Sunday, July 24, 2005

Another year in CTG camp (New photos uploaded in cloris.multiply.com)

Same as last year, we played, we talked, we yelled and we act in a remote camp site for three days and two nights. There were a great mixed of ethnic Chinese in this camp and we spoke Chinese in different accent as well as dialect: Malaysian Chinese/English, ABC English, ABC mandarin, Hong Kong Cantonese, Mainland Mandarin, Taiwan Mandarin etc. Basically, most of us have to communicate in three different languages. Unlike MUOSS which is dominated by mainly Singaporean and Malaysian, CTG is an epitome of the diversity of Chinese community in the Asia-Pacific region.

Cultural gap was diminished in the camp, although we all spoke differently. I tried to get on well with others, only realized that I had lagged behind my Chinese culture since last year. I misunderstood their slangs and found myself block out during team activities. A lot of things need to be picked up in the production if I want to heavily involve again this year.

I am merely a set/backstage crew this year, and will not be doing any leader position in CTG this year. Unlike most of the others, I know I can not commit myself as much as last year. I am working four nights a week, two days work-placement, probably looking for some other cash-in jobs over the weekend. On top of that, I will need to prepare for PR, check up visa and labour market in Singapore. I want to keep myself busy, but I have to sort out priority before my final semester kicks start next week.

My final twelve-week of study in my life starts from next week. How scary is that! Every time I think about my days after graduation, a mixed feeling burst out in my mind. On one hand I will miss the wonderful uni life I had gone through, on the other hand, I a bit worry about my career path. Some of my friends (local) has already got a job and know what to do next year. For me, I have to take a big break before head down to Singapore next year. I may be jealous of my housemates’ school life, my friends’ decent income; I may worry about slowing down my brain cells because of no mental challenges as those come from school work.

I don’t want to let my brain go dead, which I have already sense a bit of that in the CTG camp. I realise that I have short memory span, which is contrast to what I used to be; I am a bit draw back and do not like to work out a solution for a group task. I know I would be good at being a sectary, but I don’t want to stuck in a junior position and doing things I don’t know for the rest of my life. There are two ways to get out of this unpleasant situation: get into graduate program or continue studying in Post-graduate.

Recently, there was big fight between our advertising manager Ev and the MPSO “boss” Bruce.

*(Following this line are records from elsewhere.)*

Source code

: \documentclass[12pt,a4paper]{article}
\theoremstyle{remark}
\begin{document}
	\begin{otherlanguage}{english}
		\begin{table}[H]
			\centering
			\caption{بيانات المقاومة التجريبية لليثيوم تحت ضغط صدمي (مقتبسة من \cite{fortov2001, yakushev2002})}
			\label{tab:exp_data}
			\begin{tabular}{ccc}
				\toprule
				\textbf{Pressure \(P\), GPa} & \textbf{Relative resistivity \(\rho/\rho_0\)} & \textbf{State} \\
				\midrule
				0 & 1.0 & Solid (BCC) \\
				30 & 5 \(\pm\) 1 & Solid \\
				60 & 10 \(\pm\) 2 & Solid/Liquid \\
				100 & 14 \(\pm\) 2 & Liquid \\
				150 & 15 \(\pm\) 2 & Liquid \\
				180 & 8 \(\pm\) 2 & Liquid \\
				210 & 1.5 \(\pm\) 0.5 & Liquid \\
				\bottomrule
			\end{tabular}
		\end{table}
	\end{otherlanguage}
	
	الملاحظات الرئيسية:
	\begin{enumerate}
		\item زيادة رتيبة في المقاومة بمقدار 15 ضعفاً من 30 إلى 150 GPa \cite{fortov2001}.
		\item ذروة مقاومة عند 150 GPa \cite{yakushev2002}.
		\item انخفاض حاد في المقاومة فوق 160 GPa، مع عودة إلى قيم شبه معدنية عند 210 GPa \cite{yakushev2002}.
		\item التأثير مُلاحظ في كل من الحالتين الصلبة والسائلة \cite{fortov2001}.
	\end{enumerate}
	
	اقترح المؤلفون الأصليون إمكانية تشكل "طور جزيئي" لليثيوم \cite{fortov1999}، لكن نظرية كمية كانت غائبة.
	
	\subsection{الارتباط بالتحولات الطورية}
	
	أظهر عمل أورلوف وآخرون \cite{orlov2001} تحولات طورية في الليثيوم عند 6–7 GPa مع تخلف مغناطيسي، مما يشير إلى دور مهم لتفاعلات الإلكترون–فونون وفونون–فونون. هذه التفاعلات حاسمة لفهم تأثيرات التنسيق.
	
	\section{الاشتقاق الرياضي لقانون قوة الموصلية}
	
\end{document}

Then our advertising unit started gossiping about these two top person and the office atmosphere was strained suddenly. In the media field, to get a job done, and get it done well not only needs the primary work is be good, but more importantly is the relationship between the boss and the staff. If the top-down relationship goes into a wrong track, work can be really degraded. The office politics is the first lesson to be learnt as in the communication process.

Last Wednesday was super boring. There was no night out, no date, no shopping, no work. I ended up reading in the Borders bookshop for three hours. Rubbing my sore eyes, I went home and had an early dream.